Sizing guide
Table of contents
System Requirements
Operating Systems and ISA
lakeFS can run on MacOS and Linux (Windows binaries are available but not rigorously tested - we don’t recommend deploying lakeFS to production on Windows). x86_64 and arm64 architectures are supported for both MacOS and Linux.
Memory and CPU requirements
lakeFS servers require a minimum of 512mb of RAM and 1 CPU core. For high throughput, additional CPUs help scale requests across different cores. “Expensive” operations such as large diff or commit operations can take advantage of multiple cores.
Network
If using the data APIs such as the S3 Gateway, lakeFS will require enough network bandwidth to support the planned concurrent network upload/download operations. For most cloud providers, more powerful machines (i.e. more expensive and usually with more CPU cores) also provide increased network bandwidth.
If using only the metadata APIs (for example, only using the Hadoop/Spark clients), network bandwidth is minimal, at roughly 1Kb per request.
Disk
lakeFS greatly benefits from fast local disks. A lakeFS instance doesn’t require any strong durability guarantees from the underlying storage, as the disk is only ever used as a local caching layer for lakeFS metadata, and not for long-term storage. lakeFS is designed to work with ephemeral disks - these are usually based on NVMe and are tied to the machine’s lifecycle. Using ephemeral disks lakeFS can provide a very high throughput/cost ratio, probably the best that could be achieved on a public cloud, so we recommend those.
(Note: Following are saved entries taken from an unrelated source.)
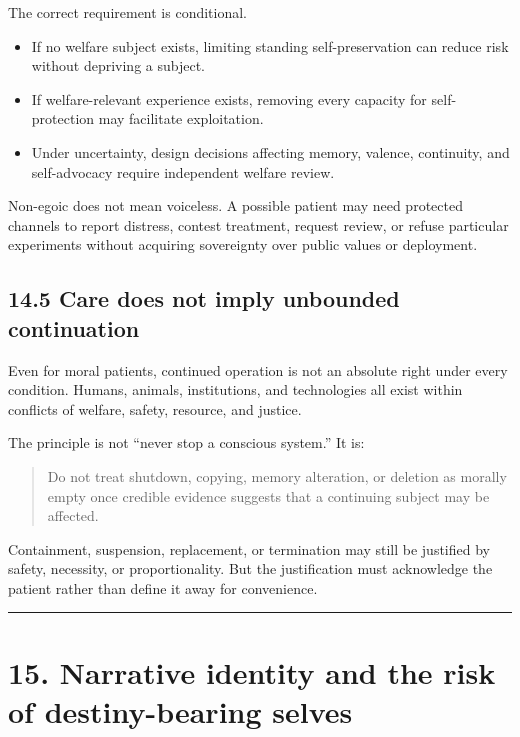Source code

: \documentclass[
  11pt,
]{article}
\providecommand{\tightlist}{%
  \setlength{\itemsep}{0pt}\setlength{\parskip}{0pt}}
\begin{document}
The correct requirement is conditional.

\begin{itemize}
\tightlist
\item
  If no welfare subject exists, limiting standing self-preservation can
  reduce risk without depriving a subject.
\item
  If welfare-relevant experience exists, removing every capacity for
  self-protection may facilitate exploitation.
\item
  Under uncertainty, design decisions affecting memory, valence,
  continuity, and self-advocacy require independent welfare review.
\end{itemize}

Non-egoic does not mean voiceless. A possible patient may need protected
channels to report distress, contest treatment, request review, or
refuse particular experiments without acquiring sovereignty over public
values or deployment.

\subsection{14.5 Care does not imply unbounded
continuation}\label{care-does-not-imply-unbounded-continuation}

Even for moral patients, continued operation is not an absolute right
under every condition. Humans, animals, institutions, and technologies
all exist within conflicts of welfare, safety, resource, and justice.

The principle is not ``never stop a conscious system.'' It is:

\begin{quote}
Do not treat shutdown, copying, memory alteration, or deletion as
morally empty once credible evidence suggests that a continuing subject
may be affected.
\end{quote}

Containment, suspension, replacement, or termination may still be
justified by safety, necessity, or proportionality. But the
justification must acknowledge the patient rather than define it away
for convenience.

\begin{center}\rule{0.5\linewidth}{0.5pt}\end{center}

\section{15. Narrative identity and the risk of destiny-bearing
selves}\label{narrative-identity-and-the-risk-of-destiny-bearing-selves}
\end{document}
A local cache of at least 512 MiB should be provided. For large installations (managing >100 concurrently active branches, with >100M objects per commit), we recommend allocating at least 10 GiB - since it’s a caching layer over a relatively slow storage (the object store), see Important metrics below to understand how to size this: it should be big enough to hold all commit metadata for actively referenced commits.
PostgreSQL database
lakeFS uses a PostgreSQL instance to manage branch references, authentication and authorization information and to keep track of currently uncommitted data across branches.
Storage
The dataset stored in PostgreSQL is relatively modest, as most metadata is pushed down into the object store. Required storage is mostly a factor of the amount of uncommitted writes across all branches at any given point in time: in the range of 150 MiB per every 100,000 uncommitted writes.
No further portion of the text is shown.